Whether they are aware of it or not, many investors and investment professionals approach their investing with personal biases. These biases may stem from their values, life experiences, political ideals or an affinity or distaste for a particular company or industry.
Having a point of view is natural and, in fact, aligning your biases with your investment decisions may make you a more engaged and committed investor. What’s important, however, is to acknowledge and understand your biases as you design your investment strategy while not undercutting your primary long-term investment objectives.
Below are considerations for investors seeking to fit their values in their portfolio strategy.
Company, product or business sector bias
Investors may express an interest in having or restricting exposure to specific areas of the equity market. They may prefer, for example, to be over- or underexposed to a particular geographic region, an area of biopharmaceutical research or a specific technology.

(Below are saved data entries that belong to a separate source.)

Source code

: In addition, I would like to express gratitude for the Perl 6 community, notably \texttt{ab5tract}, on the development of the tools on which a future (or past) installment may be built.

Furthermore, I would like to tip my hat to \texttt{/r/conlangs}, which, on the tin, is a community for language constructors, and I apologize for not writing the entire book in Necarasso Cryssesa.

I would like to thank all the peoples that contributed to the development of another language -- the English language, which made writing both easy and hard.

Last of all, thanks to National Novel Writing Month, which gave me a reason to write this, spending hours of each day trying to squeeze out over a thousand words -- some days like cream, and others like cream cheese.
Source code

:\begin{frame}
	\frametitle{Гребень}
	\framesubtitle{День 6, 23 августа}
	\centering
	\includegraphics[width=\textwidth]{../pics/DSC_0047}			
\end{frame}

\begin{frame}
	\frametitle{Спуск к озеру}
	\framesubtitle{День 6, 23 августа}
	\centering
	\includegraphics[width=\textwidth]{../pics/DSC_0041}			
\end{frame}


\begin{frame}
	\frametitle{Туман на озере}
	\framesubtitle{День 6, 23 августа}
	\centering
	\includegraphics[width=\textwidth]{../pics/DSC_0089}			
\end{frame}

Or they may want little to no exposure to a company with practices they feel are environmentally or socially harmful or associated with a particular political figure.

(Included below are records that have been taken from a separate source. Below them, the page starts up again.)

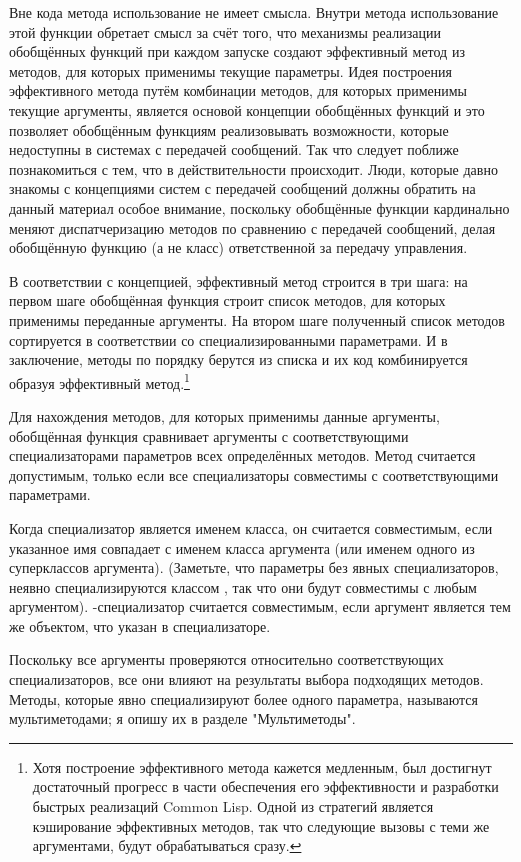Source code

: Вне кода метода использование  не имеет смысла.  Внутри метода
использование этой функции обретает смысл за счёт того, что механизмы реализации
обобщённых функций при каждом запуске создают эффективный метод из методов, для которых
применимы текущие параметры.  Идея построения эффективного метода путём комбинации
методов, для которых применимы текущие аргументы, является основой концепции обобщённых
функций и это позволяет обобщённым функциям реализовывать возможности, которые недоступны
в системах с передачей сообщений.  Так что следует поближе познакомиться с тем, что в
действительности происходит.  Люди, которые давно знакомы с концепциями систем с передачей
сообщений должны обратить на данный материал особое внимание, поскольку обобщённые функции
кардинально меняют диспатчеризацию методов по сравнению с передачей сообщений, делая
обобщённую функцию (а не класс) ответственной за передачу управления.

В соответствии с концепцией, эффективный метод строится в три шага: на первом шаге
обобщённая функция строит список методов, для которых применимы переданные аргументы.  На
втором шаге полученный список методов сортируется в соответствии со специализированными
параметрами.  И в заключение, методы по порядку берутся из списка и их код комбинируется
образуя эффективный метод.\footnote{Хотя построение эффективного метода кажется медленным,
  был достигнут достаточный прогресс в части обеспечения его эффективности и разработки
  быстрых реализаций Common Lisp.  Одной из стратегий является кэширование эффективных
  методов, так что следующие вызовы с теми же аргументами, будут обрабатываться сразу.}

Для нахождения методов, для которых применимы данные аргументы, обобщённая функция
сравнивает аргументы с соответствующими специализаторами параметров всех определённых
методов.  Метод считается допустимым, только если все специализаторы совместимы с
соответствующими параметрами.

Когда специализатор является именем класса, он считается совместимым, если указанное имя
совпадает с именем класса аргумента (или именем одного из суперклассов аргумента).
(Заметьте, что параметры без явных специализаторов, неявно специализируются классом
, так что они будут совместимы с любым аргументом).  -специализатор
считается совместимым, если аргумент является тем же объектом, что указан в
специализаторе.

Поскольку все аргументы проверяются относительно соответствующих специализаторов, все они
влияют на результаты выбора подходящих методов.  Методы, которые явно специализируют более
одного параметра, называются мультиметодами; я опишу их в разделе "Мультиметоды".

These are all biases that can be addressed by identifying stocks of individual companies that meet the values-based criteria set by the investor. This provides him or her with the benefit of transparency, knowing precisely what business practices the companies are engaged in.
However, not every bias is as easy to invest around. Very broad biases, such as avoiding companies that use animal testing or those that derive a large portion of their revenue from defense contractors, can be more challenging to address while still maintaining a well-diversified investment portfolio.
For example, while most pharmaceutical and consumer product companies have reduced their reliance on animal testing over the past 30 years, they still use animals to test the efficacy of — and safety to — human consumers for many of their products. Similarly, it can be difficult to completely avoid all companies that sell products to defense contractors. Many large industrial, technology and energy companies, for example, that are not typically known as suppliers to the Army, Navy or Air Force now do business with the U.S. Department of Defense.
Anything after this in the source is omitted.